Layering is when a food or liquid is put on top of another food or liquid. Think, for example, of layers of a cake, or sauce over a sheet of pasta like in lasagna. A recipe can have two layers or multiple layers.
Difficulty to learn: Medium
Some Thoughts For You:
Layering can be a shockingly easy process. But it can also be a little maddening, depending on the recipe. Typically, the more layers you add to a dish, the more unstable it becomes. There is also the risk of the layers mixing together when cooking.

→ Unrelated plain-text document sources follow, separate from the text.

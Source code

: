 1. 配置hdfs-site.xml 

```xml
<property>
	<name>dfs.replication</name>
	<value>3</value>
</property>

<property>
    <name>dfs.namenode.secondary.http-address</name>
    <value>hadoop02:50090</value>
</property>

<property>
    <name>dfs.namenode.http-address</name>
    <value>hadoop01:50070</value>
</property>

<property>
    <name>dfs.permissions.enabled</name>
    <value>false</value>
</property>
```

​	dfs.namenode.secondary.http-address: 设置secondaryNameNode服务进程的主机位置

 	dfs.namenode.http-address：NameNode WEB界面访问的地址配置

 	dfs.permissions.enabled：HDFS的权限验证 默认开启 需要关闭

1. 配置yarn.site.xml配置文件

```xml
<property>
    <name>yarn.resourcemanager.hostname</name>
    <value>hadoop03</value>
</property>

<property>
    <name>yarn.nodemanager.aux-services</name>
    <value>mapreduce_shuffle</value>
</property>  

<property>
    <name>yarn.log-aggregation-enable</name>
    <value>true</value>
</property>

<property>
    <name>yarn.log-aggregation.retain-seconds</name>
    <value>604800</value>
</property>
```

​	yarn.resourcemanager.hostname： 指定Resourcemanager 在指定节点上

You can find layering useful in many dishes. Frosting and layering a cake is essential to the completion of it. Layering salsa, guacamole, sour cream, and cheese is another instance. Some bars are also experimenting with layered drinks, such as the top being orange juice while the bottom is vodka. A distinct visible layer is visible in the glass!
What You Will Need:
Most dishes are layered in a deep pan. This allows for the non-solid layers to spread out, while also keeping the solid layers firmly in place. Other dishes simply require a steady hand! Check your recipe to see what is the most appropriate setup for your dish.
Tips For You:
- For layering some dishes that do not require a pan, take the layering process slow. If you rush, some layers could slide off or become mixed with other layers.
- If layering many solid foods without any stabilizer, start with a large layer and work upward to smaller layers. This will minimize the chance of your layered food collapsing.